Thousands of people marched in Istanbul in May to protest an Internet filtering plan by the Turkish government
Thousands of people marched in Istanbul in May to protest an Internet filtering plan by the Turkish government

This is the VOA Special English Technology Report.

We reported last week on projects by the Obama administration to increase Internet freedom around the world. Alec Ross, a senior adviser to Secretary of State Hillary Clinton, recently discussed these efforts with VOA's Persian News Network.

ALEC ROSS: “We’re now in a moment of time where it’s increasingly the case that the government is trying to stifle what their people think, what their people say and what content they access. And so we’re spending this money so that values that are centuries old -- that go to things like the freedom of expression, the freedom of the press and the freedom to organize -- are available in the digital age.”

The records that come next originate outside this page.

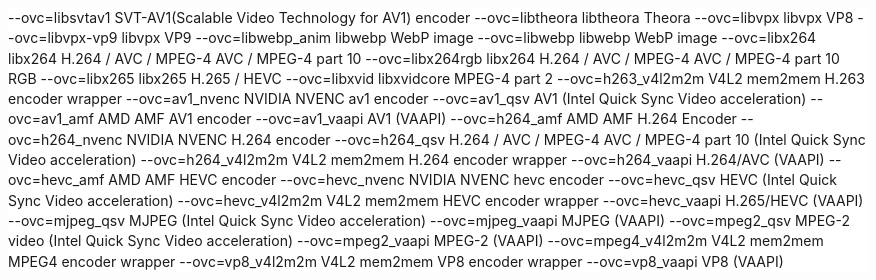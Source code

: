 --ovc=libsvtav1
SVT-AV1(Scalable Video Technology for AV1) encoder
--ovc=libtheora
libtheora Theora
--ovc=libvpx
libvpx VP8
--ovc=libvpx-vp9
libvpx VP9
--ovc=libwebp_anim
libwebp WebP image
--ovc=libwebp
libwebp WebP image
--ovc=libx264
libx264 H.264 / AVC / MPEG-4 AVC / MPEG-4 part 10
--ovc=libx264rgb
libx264 H.264 / AVC / MPEG-4 AVC / MPEG-4 part 10 RGB
--ovc=libx265
libx265 H.265 / HEVC
--ovc=libxvid
libxvidcore MPEG-4 part 2
--ovc=h263_v4l2m2m
V4L2 mem2mem H.263 encoder wrapper
--ovc=av1_nvenc
NVIDIA NVENC av1 encoder
--ovc=av1_qsv
AV1 (Intel Quick Sync Video acceleration)
--ovc=av1_amf
AMD AMF AV1 encoder
--ovc=av1_vaapi
AV1 (VAAPI)
--ovc=h264_amf
AMD AMF H.264 Encoder
--ovc=h264_nvenc
NVIDIA NVENC H.264 encoder
--ovc=h264_qsv
H.264 / AVC / MPEG-4 AVC / MPEG-4 part 10 (Intel Quick Sync Video acceleration)
--ovc=h264_v4l2m2m
V4L2 mem2mem H.264 encoder wrapper
--ovc=h264_vaapi
H.264/AVC (VAAPI)
--ovc=hevc_amf
AMD AMF HEVC encoder
--ovc=hevc_nvenc
NVIDIA NVENC hevc encoder
--ovc=hevc_qsv
HEVC (Intel Quick Sync Video acceleration)
--ovc=hevc_v4l2m2m
V4L2 mem2mem HEVC encoder wrapper
--ovc=hevc_vaapi
H.265/HEVC (VAAPI)
--ovc=mjpeg_qsv
MJPEG (Intel Quick Sync Video acceleration)
--ovc=mjpeg_vaapi
MJPEG (VAAPI)
--ovc=mpeg2_qsv
MPEG-2 video (Intel Quick Sync Video acceleration)
--ovc=mpeg2_vaapi
MPEG-2 (VAAPI)
--ovc=mpeg4_v4l2m2m
V4L2 mem2mem MPEG4 encoder wrapper
--ovc=vp8_v4l2m2m
V4L2 mem2mem VP8 encoder wrapper
--ovc=vp8_vaapi
VP8 (VAAPI)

The New York Times says the State Department expects to have spent about seventy million dollars on these efforts by the end of this year.

Alec Ross says one project involves a so-called panic button. People could use it to quickly remove a list of contacts from a phone or computer.

ALEC ROSS: “What's happening right now is people are being arrested and they are being forced to hand over their passwords, a lot of the times, for their social media accounts. And with a panic button, what it does, is it not only protects the individual, it protects her or his community.”

Freedom House, an organization in Washington, released a "Freedom on the Net" report in April. The group studied thirty-seven countries. It found that twenty-three of them had arrested Internet users for content posted online. Nineteen of the countries at least partially controlled international connections to the Internet. And at least twelve had interfered with networks, listened in on people’s communications or taken down websites.

Iran has one of the most extensive systems of online censorship. The Iranian government controls all Internet entry points into the country. Iran has also announced plans to build its own national Internet.

But the Wall Street Journal reported last month that few people think Iran could completely cut its links to the wider Internet. The newspaper said Iran could move toward a system of two Internets like a few other countries.

Ken Berman leads anti-censorship projects for the Broadcasting Board of Governors, the parent agency of VOA.

KEN BERMAN: “China is considering the same thing, of basically having a closed system that would be hard for outside information to get in on.”

Alec Ross at the State Department says "the global community should respond" wherever freedom of expression is under attack.

ALEC ROSS: "Sometimes that is in countries that have more closed information environments. But oftentimes, frankly, it's in countries where the United States has friendly relationships with their governments, but where we have differences of opinions about how open an information environment should be."